One relevant benefit of this architecture: Specifications compose better than values: If two groups of people reach a fundamental conflict about actions being morally good or wrong (e.g. debates around equal treatment vs religious expression), there’s no clear way to rectify this conflict from the perspective of AI alignment. However, governments have processes to determine what is illegal, and we could imagine each of the above groups using the legal apparatus to set policies defining a formal boundary between legal and illegal that is a compromise in encoding good vs wrong.

In control theory, this could be mapped onto a constrained optimization problem. Training an autoregressive transformer intends to minimize the difference between the reward function and some notion of morality to be optimized. However, specs and rules set constraints. It's hard to robustly combine preferences in a way that my preference can't be cancelled out by your anti-preferences. But constraints stack nicely, similar to international treaties, national laws, and local laws: if something is prohibited at only the state or national level, then it's illegal regardless of the level at which it's illegal.

Additional benefits of spec-driven AI:

The paradigm can be adopted incrementally: Formalization doesn't require an all-or-nothing approach. Organizations or governments can first formalize a subset of their policies, starting with domains most amenable to formalization, then provide a "fast lane" of review for proposals that demonstrably comply with the formalized policies. As these interfaces become increasingly common and adopted amongst companies using AI agents, organizations can gradually expand the scope of formalized policies as they gain confidence in the approach.

Specifications enable black-box trust: One intrinsic risk from this is that embedding values and ideals into a machine makes that machine a vector for your ideologies. This means that anyone with a competing ideology will see yours as an existential threat. However, if your machine is bound by formalized requirements, you should be comfortable using anyone else's system because that output will also have to meet the requirements; any dissatisfaction you have with the outcome could be mapped, purely to an error or omission in the specification.

We have the social institutions and mechanisms to set rules: No society on earth is well-suited to curate a set of examples sufficient to convey its values. And even if it were, alignment is not transparent, and there’s an entire field of research based on the open question of interpreting the actions of AI systems. By comparison specifications are transparent, they can be debated, refined, and revised through democratic processes. All countries have mechanisms to set rules for citizens to follow, and democratic countries have mechanisms to ensure this is participatory.
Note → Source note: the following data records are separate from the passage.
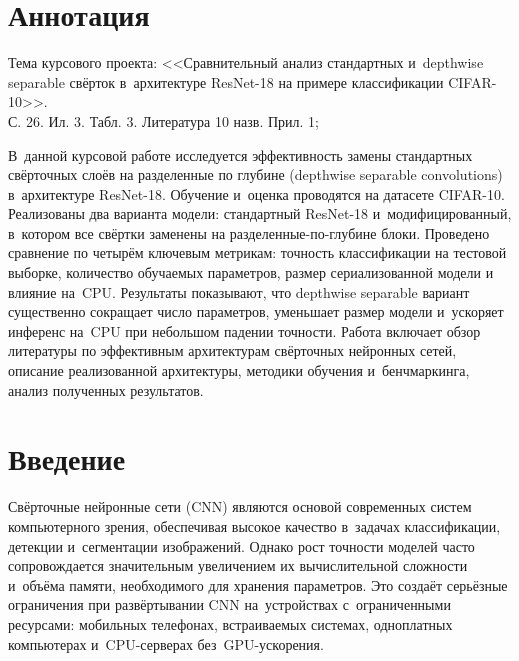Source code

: \thispagestyle{empty}

\newpage
\section*{Аннотация}

\begin{sloppypar}
    Тема курсового проекта: <<Сравнительный анализ стандартных и~depthwise separable свёрток в~архитектуре ResNet-18 на примере классификации CIFAR-10>>. \\
    С. 26. Ил. 3. Табл. 3. Литература 10 назв. Прил. 1;

    В~данной курсовой работе исследуется эффективность замены
    стандартных свёрточных слоёв на разделенные по глубине (depthwise separable convolutions)
    в~архитектуре ResNet-18. Обучение и~оценка проводятся на датасете
    CIFAR-10. Реализованы два варианта модели: стандартный ResNet-18
    и~модифицированный, в~котором все свёртки
    заменены на разделенные-по-глубине блоки. Проведено сравнение по четырём ключевым
    метрикам: точность классификации на тестовой выборке, количество обучаемых параметров, размер сериализованной
    модели и влияние на~CPU. Результаты показывают, что
    depthwise separable вариант существенно сокращает число параметров,
    уменьшает размер модели и~ускоряет
    инференс на~CPU при небольшом падении точности. Работа
    включает обзор литературы по эффективным архитектурам свёрточных
    нейронных сетей, описание реализованной архитектуры, методики
    обучения и~бенчмаркинга, анализ полученных результатов.
\end{sloppypar}

\thispagestyle{empty}

\newpage
\tableofcontents
\newpage

\section*{Введение}

Свёрточные нейронные сети (CNN) являются основой современных систем компьютерного зрения, обеспечивая высокое качество в~задачах классификации, детекции и~сегментации изображений. Однако рост точности моделей часто сопровождается значительным увеличением их вычислительной сложности и~объёма памяти, необходимого для хранения параметров. Это создаёт серьёзные ограничения при развёртывании CNN на~устройствах с~ограниченными ресурсами: мобильных телефонах, встраиваемых системах, одноплатных компьютерах и~CPU-серверах без~GPU-ускорения.

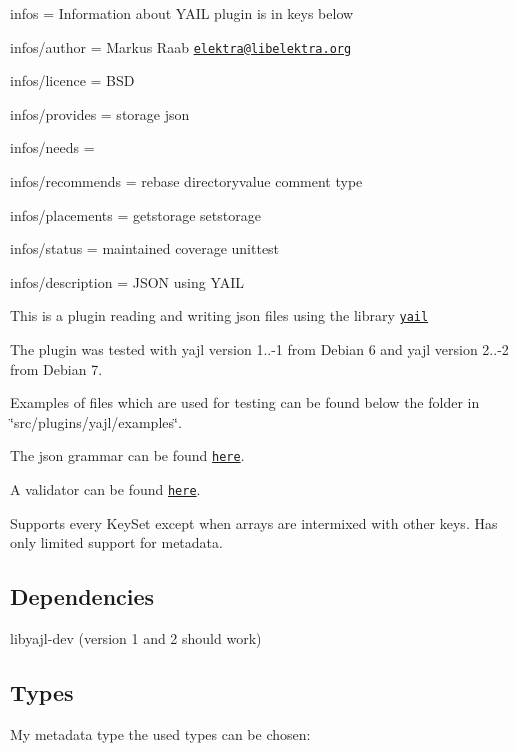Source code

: 
\begin{DoxyItemize}
\item infos = Information about Y\+A\+I\+L plugin is in keys below
\item infos/author = Markus Raab \href{mailto:elektra@libelektra.org}{\tt elektra@libelektra.\+org}
\item infos/licence = B\+S\+D
\item infos/provides = storage json
\item infos/needs =
\item infos/recommends = rebase directoryvalue comment type
\item infos/placements = getstorage setstorage
\item infos/status = maintained coverage unittest
\item infos/description = J\+S\+O\+N using Y\+A\+I\+L
\end{DoxyItemize}

This is a plugin reading and writing json files using the library \href{http://lloyd.github.com/yajl/}{\tt yail}

The plugin was tested with yajl version 1..-\/1 from Debian 6 and yajl version 2..-\/2 from Debian 7.

Examples of files which are used for testing can be found below the folder in \char`\"{}src/plugins/yajl/examples\char`\"{}.

The json grammar can be found \href{http://www.ietf.org/rfc/rfc4627.txt}{\tt here}.

A validator can be found \href{http://jsonlint.com/}{\tt here}.

Supports every Key\+Set except when arrays are intermixed with other keys. Has only limited support for metadata.

\subsection*{Dependencies}


\begin{DoxyItemize}
\item {\ttfamily libyajl-\/dev} (version 1 and 2 should work)
\end{DoxyItemize}

\subsection*{Types}

My metadata {\ttfamily type} the used types can be chosen\+:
Rather than companies leaving liability to the users of their increasingly autonomous AI systems, or letting those systems be limited by alignment, we should have tools that first formalize the laws to ensure verifiable compliance, and eventually provide these tools to legislators and onboard governance processes so that we don’t risk AI systems that don’t follow laws.

4. Implementation Challenges and Solutions

I’m a staunch believer that to truly have confidence in the existence of a solution is to solve the problem. As this problem is not yet solved, there must therefore be details omitted and questions unanswered. This section is intended to address some of the bigger open questions that must be answered in addition to the significant quantity of engineering that will be needed to make this approach successful.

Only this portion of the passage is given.